Figure 10-18 shows a general–purpose, single–variable plotting application. The data for the chart is calculated by a data table in columns I:J and is not shown in the figure.

Note

This example, named function plot 2D.xlsx, is available on the companion CD–ROM.

Figure 10-18. A general–purpose, single–variable plotting workbook.

To use this application, follow these steps:

1. Enter a formula in cell B7. The formula should contain at least one x variable. In the figure, the formula in cell B3 is as follows:

   =SIN(PI()*x)*(PI()*x)

2. Enter the minimum value for x in cell B8.

3. Enter the maximum value for x in cell B9.

The formula in cell B7 displays the value of y for the minimum value of x. The data table, however, evaluates the formula for 200 equally spaced values of x, and these values appear in the chart. In addition, the chart's title displays the function that's plotted.

Plotting Functions with Two Variables

The preceding section describes how to plot functions that use a single variable (x). You also can plot functions that use two variables. For example, the following function calculates a value of z for various values of two variables (x and y):

z = SIN(x)*COS(y)

Figure 10-19 shows a surface chart that plots the value of z for 21 x values ranging from 2 to 5 (in 0.15 increments), and for 21 y values ranging from −3 to 0 (also in 0.15 increments).

Figure 10-19. Using a surface chart to plot a function with two variables.

Figure 10-20 shows a general–purpose, two–variable plotting application, similar to the 2–D function plot workbook described in the previous section. The data for the chart is a 25 × 25 data table range in columns K:AL (not shown in the figure).

Note

This example, named function plot 3D.xlsm, is available on the companion CD–ROM. The workbook contains VBA macros to assist in rotating the chart.

Figure 10-20. A general–purpose, two–variable plotting workbook.

Follow these steps to use this application:

1. Enter a formula in cell B3. The formula should contain at least one x variable and at least one y variable. In the figure, the formula in cell B3 is as follows:

   =SIN(x)*COS(y*x)

2. Enter the minimum x value in cell B4 and the maximum x value in cell B5.

3. Enter the minimum y value in cell B6 and the maximum y value in cell B7.

The formula in cell B3 displays the value of z for the minimum values of x and y.

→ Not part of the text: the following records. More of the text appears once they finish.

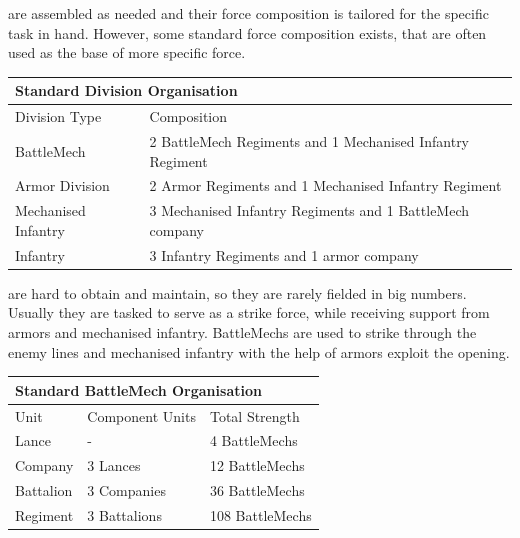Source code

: \documentclass{tufte-book}
\begin{document}
 are assembled as needed and their force
composition is tailored for the specific task in hand. However, some
standard force composition exists, that are often used as the base of
more specific force.

\bigskip
\begin{minipage}{\textwidth}
\begin{center}
\begin{tabular}{ll}
\toprule
\multicolumn{2}{l}{Standard Division Organisation} \\
\midrule
Division Type & Composition \\
\midrule
BattleMech          & 2 BattleMech Regiments and 1 Mechanised Infantry Regiment \\
Armor Division      & 2 Armor Regiments and 1 Mechanised Infantry Regiment \\
Mechanised Infantry & 3 Mechanised Infantry Regiments and 1 BattleMech company\\
Infantry            & 3 Infantry Regiments and 1 armor company \\
\bottomrule
\end{tabular}
\end{center}
\end{minipage}

 are hard to obtain and maintain, so they are
rarely fielded in big numbers. Usually they are tasked to serve as a
strike force, while receiving support from armors and mechanised
infantry. BattleMechs are used to strike through the enemy lines and
mechanised infantry with the help of armors exploit the opening.

\bigskip
\begin{minipage}{\textwidth}
\begin{center}
\begin{tabular}{lll}
\toprule
\multicolumn{3}{l}{Standard BattleMech Organisation} \\
\midrule
Unit & Component Units & Total Strength \\
\midrule
Lance     & -            & 4 BattleMechs \\
Company   & 3 Lances     & 12 BattleMechs \\
Battalion & 3 Companies  & 36 BattleMechs \\
Regiment  & 3 Battalions & 108 BattleMechs \\
\bottomrule
\end{tabular}
\end{center}
\end{minipage}
\end{document}
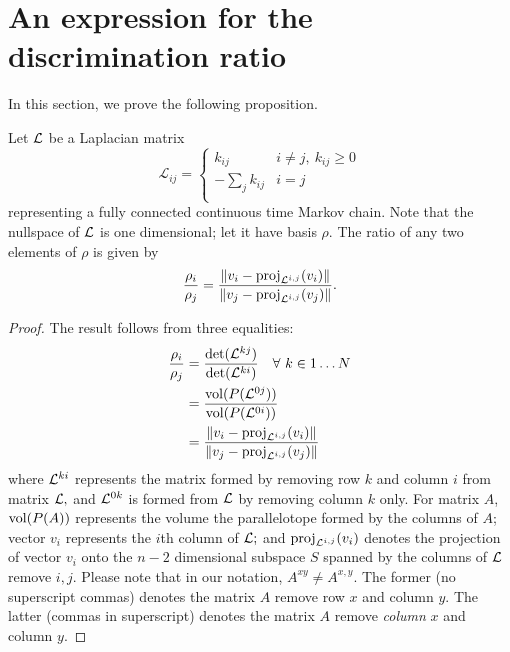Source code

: \section{An expression for the discrimination ratio}
\label{app:orth}
In this section, we prove the following proposition.

\begin{prop}{Let $\mathcal{L}$ be a Laplacian matrix 
\begin{equation}
\mathcal{L}_{ij} =
 \begin{cases}
       {k_{ij}} & i\neq j, \ k_{ij}\ge0\\
       {-\sum_j k_{ij}} & i=j\\
\end{cases}
\end{equation}}
representing a fully connected continuous time Markov chain.  Note that the nullspace of $\mathcal{L}$ is one dimensional; let it have basis $\rho.$  The ratio of any two elements of $\rho$ is given by
\[
\frac{\rho_i}{\rho_j} = \frac{\left\lVert v_i - {\rm proj}_{\mathcal{L}^{i,j}}(v_i)\right\rVert}{\left\lVert v_j - {\rm proj}_{\mathcal{L}^{i,j}}(v_j)\right\rVert}.
\]
\begin{proof}
The result follows from three equalities:
\begin{equation}\label{three_eq}
\begin{aligned}
\frac{\rho_i}{\rho_j} &= \frac{\det(\mL^{kj})}{\det(\mL^{ki})}  \ \ \ \forall \ k \in 1\ldots N\\
& = \frac{\vol(P(\mL^{0j}))}{\vol(P(\mL^{0i}))} \\
& =  \frac{\norm{v_i - \proj_\sij(v_i)}}{\norm{v_j - \proj_\sij(v_j)}}
\end{aligned}
\end{equation}
where $\mathcal{L}^{ki}$ represents the matrix formed by removing row $k$ and column $i$ from matrix $\mathcal{L},$ and $\mathcal{L}^{0k}$ is formed from $\mathcal{L}$ by removing column $k$ only.  For matrix $A$, ${{\rm vol}(P(A))}$ represents the volume the parallelotope formed by the columns of $A$;  vector $v_i$ represents the $i$th column of $\mathcal{L};$ and ${\rm proj}_{\mathcal{L}^{i,j}}(v_i)$ denotes the projection of vector $v_i$ onto the $n-2$ dimensional subspace $S$ spanned by the columns of $\mathcal{L}$ remove $i,j.$  Please note that in our notation, $A^{xy}\neq A^{x,y}.$  The former (no superscript commas) denotes the matrix $A$ remove row $x$ and column $y.$  The latter (commas in superscript) denotes the matrix $A$ remove {\it column} $x$ and column $y.$
\end{proof}
\end{prop}

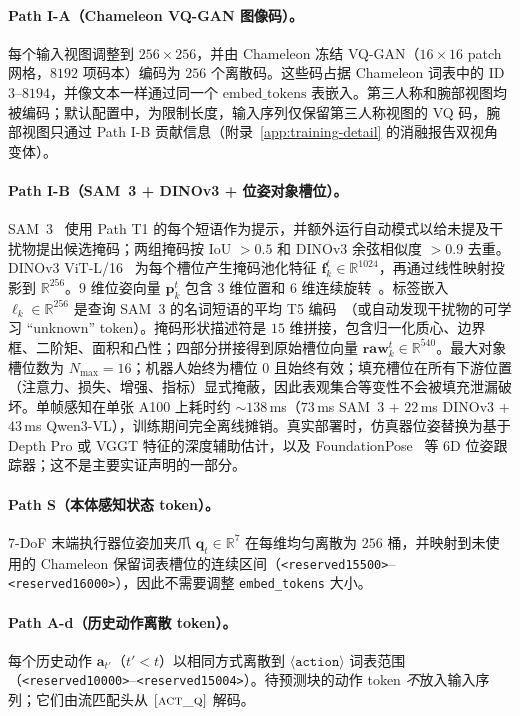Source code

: \paragraph{Path I-A（Chameleon VQ-GAN 图像码）。}
每个输入视图调整到 $256\!\times\!256$，并由 Chameleon 冻结 VQ-GAN（$16\!\times\!16$ patch 网格，$8192$ 项码本）编码为 $256$ 个离散码。这些码占据 Chameleon 词表中的 ID $3$--$8194$，并像文本一样通过同一个 $\mathrm{embed\_tokens}$ 表嵌入。第三人称和腕部视图均被编码；默认配置中，为限制长度，输入序列仅保留第三人称视图的 VQ 码，腕部视图只通过 Path I-B 贡献信息（附录~\ref{app:training-detail} 的消融报告双视角变体）。

\paragraph{Path I-B（SAM~3 + DINOv3 + 位姿对象槽位）。}
SAM~3~\citep{sam3} 使用 Path T1 的每个短语作为提示，并额外运行自动模式以给未提及干扰物提出候选掩码；两组掩码按 IoU $>\!0.5$ 和 DINOv3 余弦相似度 $>\!0.9$ 去重。DINOv3 ViT-L/16~\citep{dinov3} 为每个槽位产生掩码池化特征 $\mathbf{f}_k^t\in\mathbb{R}^{1024}$，再通过线性映射投影到 $\mathbb{R}^{256}$。$9$ 维位姿向量 $\mathbf{p}_k^t$ 包含 $3$ 维位置和 $6$ 维连续旋转~\citep{zhou2019continuity}。标签嵌入 $\boldsymbol{\ell}_k\in\mathbb{R}^{256}$ 是查询 SAM~3 的名词短语的平均 T5 编码~\citep{t5}（或自动发现干扰物的可学习 ``unknown'' token）。掩码形状描述符是 $15$ 维拼接，包含归一化质心、边界框、二阶矩、面积和凸性；四部分拼接得到原始槽位向量 $\mathbf{raw}_k^t\in\mathbb{R}^{540}$。最大对象槽位数为 $N_{\max}=16$；机器人始终为槽位 $0$ 且始终有效；填充槽位在所有下游位置（注意力、损失、增强、指标）显式掩蔽，因此表观集合等变性不会被填充泄漏破坏。单帧感知在单张 A100 上耗时约 $\sim\!138$\,ms（$73$\,ms SAM~3 + $22$\,ms DINOv3 + $43$\,ms Qwen3-VL），训练期间完全离线摊销。真实部署时，仿真器位姿替换为基于 Depth Pro 或 VGGT 特征的深度辅助估计，以及 FoundationPose~\citep{depthpro,vggt,foundationpose} 等 $6$D 位姿跟踪器；这不是主要实证声明的一部分。

\paragraph{Path S（本体感知状态 token）。}
$7$-DoF 末端执行器位姿加夹爪 $\mathbf{q}_t\in\mathbb{R}^{7}$ 在每维均匀离散为 $256$ 桶，并映射到未使用的 Chameleon 保留词表槽位的连续区间（\texttt{<reserved15500>}--\texttt{<reserved16000>}），因此不需要调整 \texttt{embed\_tokens} 大小。

\paragraph{Path A-d（历史动作离散 token）。}
每个历史动作 $\mathbf{a}_{t'}$（$t'<t$）以相同方式离散到 $\langle\texttt{action}\rangle$ 词表范围（\texttt{<reserved10000>}--\texttt{<reserved15004>}）。待预测块的动作 token \emph{不}放入输入序列；它们由流匹配头从 $\textsc{[act\_q]}$ 解码。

The data table evaluates the formula for 25 equally spaced values of x and 25 equally spaced values of y. These 625 values are plotted in the surface chart.

One of the most requested chart types for Excel is a 3–D scatter plot. Unfortunately, however, Microsoft has not paid attention to these requests. This type of chart is like an XY scatter chart but with an added "depth" dimension (Z).

Andy Pope, a charting expert from the U.K., sent me an interesting workbook that simulates a 3–D scatter plot. Each data point is entered as three coordinate values (x, y, and z). Formulas then transform the data to make it appear in a 3–D space. The chart includes additional series to display the x–, y–, and z–axes, as well as the cube that encompasses the 3–D space.

I took Andy's idea and spent many hours refining it and (I hope) making it easier to understand. The result, shown in Figure 10-21, has quite a few accoutrements. The three scroll bars control the angle of each of the three axes, and the buttons perform animations.

Figure 10-21. A simulated 3–D scatter plot.

The x values range from 8.0 to 43.4. The y values are calculated by this formula:

=SIN(A3)/(A3*0.5)

The z values are generated by this formula:

=COS(A3)/(A3*0.5)

The resulting curve is a spiraling corkscrew.